WHAT IS EXPECTED
Look through the entries below and report every line that has "readonly".

RECORD EXCERPTS
•••

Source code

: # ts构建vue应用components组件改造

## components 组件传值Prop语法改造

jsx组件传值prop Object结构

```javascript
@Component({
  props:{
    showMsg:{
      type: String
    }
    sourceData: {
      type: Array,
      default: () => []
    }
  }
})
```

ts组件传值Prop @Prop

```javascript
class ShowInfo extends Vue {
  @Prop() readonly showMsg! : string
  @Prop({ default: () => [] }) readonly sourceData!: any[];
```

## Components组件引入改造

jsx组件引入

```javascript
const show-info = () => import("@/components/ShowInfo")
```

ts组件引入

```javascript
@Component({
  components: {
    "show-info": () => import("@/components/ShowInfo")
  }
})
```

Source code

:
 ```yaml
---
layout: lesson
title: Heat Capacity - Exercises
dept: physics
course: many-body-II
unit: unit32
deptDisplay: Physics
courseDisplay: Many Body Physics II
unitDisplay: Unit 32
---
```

•••

EXERCISE SOLUTION
  @Prop() readonly showMsg! : string
  @Prop({ default: () => [] }) readonly sourceData!: any[];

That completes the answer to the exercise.